Lusaka/ZAMBIA, 6 March 2018—Inonge Mutukwa Wina, the Vice-President of Zambia, and Michel Sidibé, Executive Director of the Joint United Nations Programme on HIV/AIDS (UNAIDS), today launched an innovative new tool to track progress and identify gaps in HIV, TB, maternal health and Malaria programming in Zambia.
The Zambia Integrated Health Situation Room shows in real-time service delivery data and produces a comprehensive picture and understanding of key health areas in Zambia. It enables quick feedback on results at county and community levels and identifies bottlenecks to service delivery. It aims to expedite and streamline communication between policymakers and implementers to Fast-Track the national AIDS response towards Ending AIDS as a public health threat by 2030.
“The e-government system is being implemented to improve the quality of lives of the people of Zambia. This will be done by increasing access to information, ensuring accountability and timely decision-making by policy makers,” said Ms Wina during the launch.

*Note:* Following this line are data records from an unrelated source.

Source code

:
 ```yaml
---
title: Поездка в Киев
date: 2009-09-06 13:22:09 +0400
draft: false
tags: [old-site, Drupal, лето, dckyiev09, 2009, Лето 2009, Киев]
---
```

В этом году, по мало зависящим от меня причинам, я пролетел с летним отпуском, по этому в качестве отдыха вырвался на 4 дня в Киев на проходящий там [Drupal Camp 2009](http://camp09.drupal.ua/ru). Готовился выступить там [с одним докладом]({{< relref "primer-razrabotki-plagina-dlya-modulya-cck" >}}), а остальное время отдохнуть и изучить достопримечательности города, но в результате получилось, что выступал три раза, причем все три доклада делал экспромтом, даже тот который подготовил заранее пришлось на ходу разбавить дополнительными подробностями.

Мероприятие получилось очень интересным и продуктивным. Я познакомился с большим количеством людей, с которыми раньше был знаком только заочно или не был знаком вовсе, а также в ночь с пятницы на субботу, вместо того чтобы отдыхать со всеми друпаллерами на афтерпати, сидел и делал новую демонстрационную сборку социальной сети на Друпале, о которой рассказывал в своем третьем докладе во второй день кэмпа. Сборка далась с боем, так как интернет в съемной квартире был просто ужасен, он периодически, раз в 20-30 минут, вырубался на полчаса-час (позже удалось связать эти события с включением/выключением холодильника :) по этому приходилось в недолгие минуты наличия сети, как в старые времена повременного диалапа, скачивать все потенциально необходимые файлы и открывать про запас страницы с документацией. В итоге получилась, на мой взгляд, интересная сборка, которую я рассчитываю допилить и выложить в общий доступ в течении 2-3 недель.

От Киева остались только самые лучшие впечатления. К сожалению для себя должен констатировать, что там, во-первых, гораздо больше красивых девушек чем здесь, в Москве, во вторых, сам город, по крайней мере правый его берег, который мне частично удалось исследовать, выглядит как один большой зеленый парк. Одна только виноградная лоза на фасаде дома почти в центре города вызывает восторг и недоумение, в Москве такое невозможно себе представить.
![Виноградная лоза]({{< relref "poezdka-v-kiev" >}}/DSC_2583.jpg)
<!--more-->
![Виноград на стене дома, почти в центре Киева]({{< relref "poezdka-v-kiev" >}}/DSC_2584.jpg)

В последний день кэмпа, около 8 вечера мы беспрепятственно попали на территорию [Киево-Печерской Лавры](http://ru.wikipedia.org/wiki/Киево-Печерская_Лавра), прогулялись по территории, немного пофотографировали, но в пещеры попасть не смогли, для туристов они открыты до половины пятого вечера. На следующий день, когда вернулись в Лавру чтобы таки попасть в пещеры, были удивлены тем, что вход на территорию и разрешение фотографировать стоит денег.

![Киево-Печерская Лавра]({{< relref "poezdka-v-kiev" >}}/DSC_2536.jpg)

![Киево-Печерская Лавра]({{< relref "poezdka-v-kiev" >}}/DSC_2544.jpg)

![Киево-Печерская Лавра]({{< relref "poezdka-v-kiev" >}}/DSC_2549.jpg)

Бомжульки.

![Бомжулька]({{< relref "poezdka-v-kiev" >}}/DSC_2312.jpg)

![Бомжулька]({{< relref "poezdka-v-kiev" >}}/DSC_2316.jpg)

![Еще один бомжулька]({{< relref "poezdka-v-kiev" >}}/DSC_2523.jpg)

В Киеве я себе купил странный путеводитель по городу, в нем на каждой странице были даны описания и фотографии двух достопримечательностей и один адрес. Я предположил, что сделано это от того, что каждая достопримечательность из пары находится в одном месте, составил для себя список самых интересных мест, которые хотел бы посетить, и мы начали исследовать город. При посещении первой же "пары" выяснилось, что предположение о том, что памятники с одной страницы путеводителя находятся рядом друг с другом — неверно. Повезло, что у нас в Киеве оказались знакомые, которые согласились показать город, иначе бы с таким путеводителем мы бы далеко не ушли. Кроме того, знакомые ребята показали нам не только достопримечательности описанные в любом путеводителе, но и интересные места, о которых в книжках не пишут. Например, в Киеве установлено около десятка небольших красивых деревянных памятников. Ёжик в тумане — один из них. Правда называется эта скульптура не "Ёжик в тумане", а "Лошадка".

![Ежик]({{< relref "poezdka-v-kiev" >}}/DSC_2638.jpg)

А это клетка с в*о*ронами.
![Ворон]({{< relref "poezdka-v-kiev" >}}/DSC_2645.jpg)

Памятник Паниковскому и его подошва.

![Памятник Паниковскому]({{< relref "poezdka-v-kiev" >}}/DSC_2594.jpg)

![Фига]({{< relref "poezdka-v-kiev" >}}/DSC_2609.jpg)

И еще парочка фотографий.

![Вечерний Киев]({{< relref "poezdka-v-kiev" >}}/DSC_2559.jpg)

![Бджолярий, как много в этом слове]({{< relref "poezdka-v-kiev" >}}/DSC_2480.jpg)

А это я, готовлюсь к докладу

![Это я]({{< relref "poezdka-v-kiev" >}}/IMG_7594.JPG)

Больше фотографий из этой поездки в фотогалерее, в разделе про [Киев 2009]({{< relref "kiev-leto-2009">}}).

Data from the Integrated Health Situation Room shows that, in 2017, Zambia had approximately 830 000 people on HIV treatment. In the same year, more than 820 000 pregnant women were tested for HIV. Of the 76 000 mothers needing HIV treatment in 2017, 89% (68 000) received it. Part of the success of the high coverage of the prevention of mother-to-child transmission of HIV programme in Zambia is that more babies are being delivered in facilities—currently 70% of births. This ensures that pregnant women living with HIV are diagnosed early and receive HIV treatment.
The Integrated Health Situation Room therefore enables programme staff to intensify local efforts to ensure that adults and children living with HIV have regular access to care and that HIV treatment stocks are replenished quickly should stock-outs occur.
“We can move from vulnerability to resilience only if communities have more information, access to resources and overall a more equitable social fabric,” said Mr Sidibé.
The Zambia Integrated Health Situation Room, developed by the Zambia Ministry of Health, in collaboration with UNAIDS, is supported by the Government of Sweden (SIDA), the Center for Disease Control (CDC) and other partners, which contributed resources as part of their continued support to improving monitoring and evaluation of the global AIDS epidemic.